I’m not saying I didn’t know what I signed when I was 19, or that nefarious consequences were concealed from me until after the paperwork was completed. And I didn’t have to go away to obtain a university education. (…)
But I was also 19, comparing notes with other high-achieving friends about where they might be going to university, which sent me into a tizzy of anticipation about possibly going abroad myself. (…)
And I knew how much an overseas university education would cost. The main reason I had applied for the government scholarship in the first place was to try to save my parents from having to pay for that education. We were middle class and in a pinch they could have afforded it – but I didn’t want them to have to make that pinch.
As interviews come around the corner and the PSC gateway threatens to close, I stumbled across another blog editorial about scholarships. Last year I was directed to a post written from a more immediate perspective, entitled PSC: Yes, Maybe, No, but this one is written retrospectively, by an adult long past her government bond. I was pleasantly surprised to see Yu-Mei Balasingamchow’s name–she was one of my CAP workshop lecturers.

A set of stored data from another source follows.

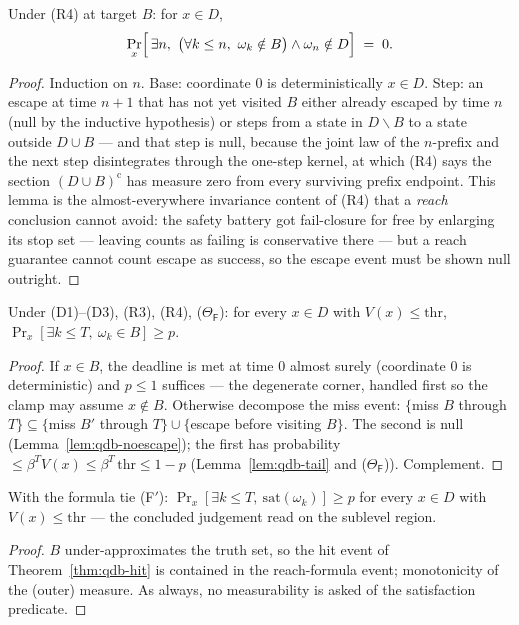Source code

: \begin{blemma}[no escape]\label{lem:qdb-noescape}
Under (R4) at target $B$: for $x \in D$,
\[
\Pr_x\Bigl[\,\exists n,\ \bigl(\forall k \le n,\ \omega_k \notin B\bigr)
\wedge \omega_n \notin D \Bigr] \;=\; 0 .
\]
\end{blemma}
\begin{proof}
Induction on $n$. Base: coordinate $0$ is deterministically $x \in D$.
Step: an escape at time $n+1$ that has not yet visited $B$ either
already escaped by time $n$ (null by the inductive hypothesis) or steps
from a state in $D \smallsetminus B$ to a state outside $D \cup B$ ---
and that step is null, because the joint law of the $n$-prefix and the
next step disintegrates through the one-step kernel, at which (R4) says
the section $(D \cup B)^{\mathrm{c}}$ has measure zero from every
surviving prefix endpoint. This lemma is the almost-everywhere
invariance content of (R4) that a \emph{reach} conclusion cannot avoid:
the safety battery got fail-closure for free by enlarging its stop set
--- leaving counts as failing is conservative there --- but a reach
guarantee cannot count escape as success, so the escape event must be
shown null outright.
\end{proof}

\begin{bthm}\label{thm:qdb-hit}
Under (D1)--(D3), (R3), (R4), ($\Theta_{\mathsf F}$): for every
$x \in D$ with $V(x) \le \mathrm{thr}$,
$\Pr_x[\exists k \le T,\ \omega_k \in B] \ge p$.
\end{bthm}
\begin{proof}
If $x \in B$, the deadline is met at time $0$ almost surely (coordinate
$0$ is deterministic) and $p \le 1$ suffices --- the degenerate corner,
handled first so the clamp may assume $x \notin B$. Otherwise decompose
the miss event: $\{$miss $B$ through $T\} \subseteq \{$miss $B'$ through
$T\} \cup \{$escape before visiting $B\}$. The second is null
(Lemma~\ref{lem:qdb-noescape}); the first has probability
$\le \beta^{T} V(x) \le \beta^{T}\,\mathrm{thr} \le 1 - p$
(Lemma~\ref{lem:qdb-tail} and ($\Theta_{\mathsf F}$)). Complement.
\end{proof}

\begin{bprop}
\label{prop:qdb-sound}
With the formula tie (F$'$): $\Pr_x[\exists k \le T,\
\mathrm{sat}(\omega_k)] \ge p$ for every $x \in D$ with
$V(x) \le \mathrm{thr}$ --- the concluded judgement read on the sublevel
region.
\end{bprop}
\begin{proof}
$B$ under-approximates the truth set, so the hit event of
Theorem~\ref{thm:qdb-hit} is contained in the reach-formula event;
monotonicity of the (outer) measure. As always, no measurability is
asked of the satisfaction predicate.
\end{proof}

It struck a chord with me right from the first few paragraphs, because I come from a circle that’s privileged and blessed socially and economically, and there is an inherent pressure (for 脸, with regard to your CNY relatives and all your parents’ friends and friends’ parents who will inevitably slot you into their ranks of success) to attend a prestigious school (if not a prestigious course/career, cough).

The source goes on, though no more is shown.